[RECORDS FOR PROCESSING]
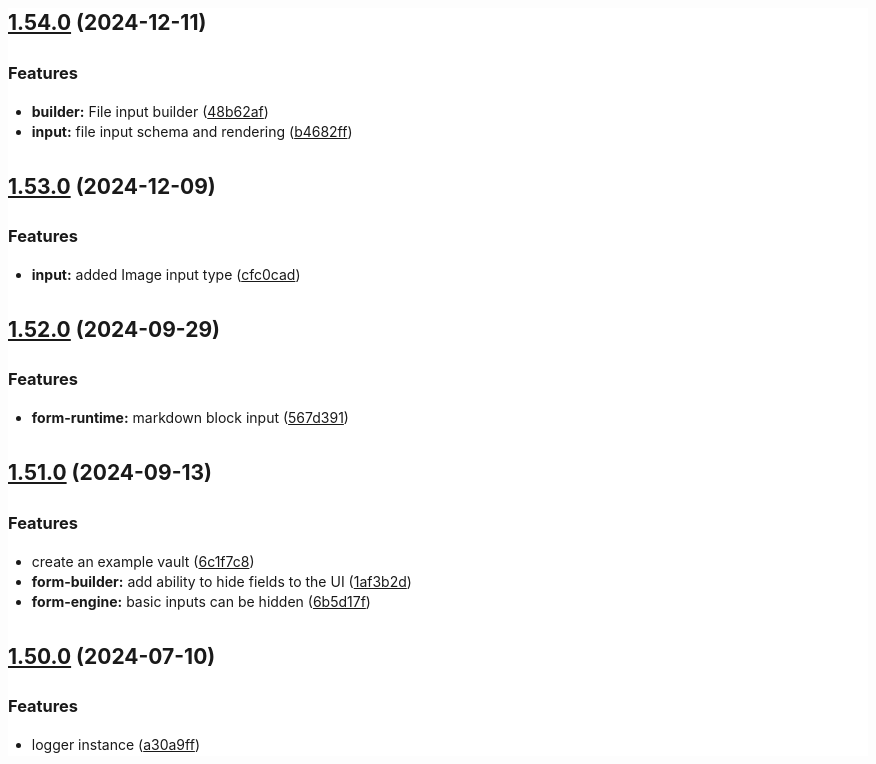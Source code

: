 ## [1.54.0](https://github.com/danielo515/obsidian-modal-form/compare/1.53.0...1.54.0) (2024-12-11)


### Features

* **builder:** File input builder ([48b62af](https://github.com/danielo515/obsidian-modal-form/commit/48b62af80cfdb2ca81793c9258a2872367e7144f))
* **input:** file input schema and rendering ([b4682ff](https://github.com/danielo515/obsidian-modal-form/commit/b4682ff73b0bbe9fe038db0fc19eca55f6bcfade))

## [1.53.0](https://github.com/danielo515/obsidian-modal-form/compare/1.52.0...1.53.0) (2024-12-09)


### Features

* **input:** added Image input type ([cfc0cad](https://github.com/danielo515/obsidian-modal-form/commit/cfc0cad039ac2d23f329dafd328d5c46b9f512fc))

## [1.52.0](https://github.com/danielo515/obsidian-modal-form/compare/1.51.0...1.52.0) (2024-09-29)


### Features

* **form-runtime:** markdown block input ([567d391](https://github.com/danielo515/obsidian-modal-form/commit/567d3911ea308291eb4e231adaa11f21e2b7cd78))

## [1.51.0](https://github.com/danielo515/obsidian-modal-form/compare/1.50.0...1.51.0) (2024-09-13)


### Features

* create an example vault ([6c1f7c8](https://github.com/danielo515/obsidian-modal-form/commit/6c1f7c88aac77cb7753e4cd605fd7a869d34e4b2))
* **form-builder:** add ability to hide fields to the UI ([1af3b2d](https://github.com/danielo515/obsidian-modal-form/commit/1af3b2ddda71d5f95b27309382c849300f940123))
* **form-engine:** basic inputs can be hidden ([6b5d17f](https://github.com/danielo515/obsidian-modal-form/commit/6b5d17fb7feaf056dc835bacc9a5ba8ec18e0d53))

## [1.50.0](https://github.com/danielo515/obsidian-modal-form/compare/1.49.0...1.50.0) (2024-07-10)


### Features

* logger instance ([a30a9ff](https://github.com/danielo515/obsidian-modal-form/commit/a30a9ff1d12def22fbbec93eb25f34bfe7987180))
[/RECORDS FOR PROCESSING]
The answer must be every line from the entries above that holds the string "compare".

: ## [1.54.0](https://github.com/danielo515/obsidian-modal-form/compare/1.53.0...1.54.0) (2024-12-11)
## [1.53.0](https://github.com/danielo515/obsidian-modal-form/compare/1.52.0...1.53.0) (2024-12-09)
## [1.52.0](https://github.com/danielo515/obsidian-modal-form/compare/1.51.0...1.52.0) (2024-09-29)
## [1.51.0](https://github.com/danielo515/obsidian-modal-form/compare/1.50.0...1.51.0) (2024-09-13)
## [1.50.0](https://github.com/danielo515/obsidian-modal-form/compare/1.49.0...1.50.0) (2024-07-10)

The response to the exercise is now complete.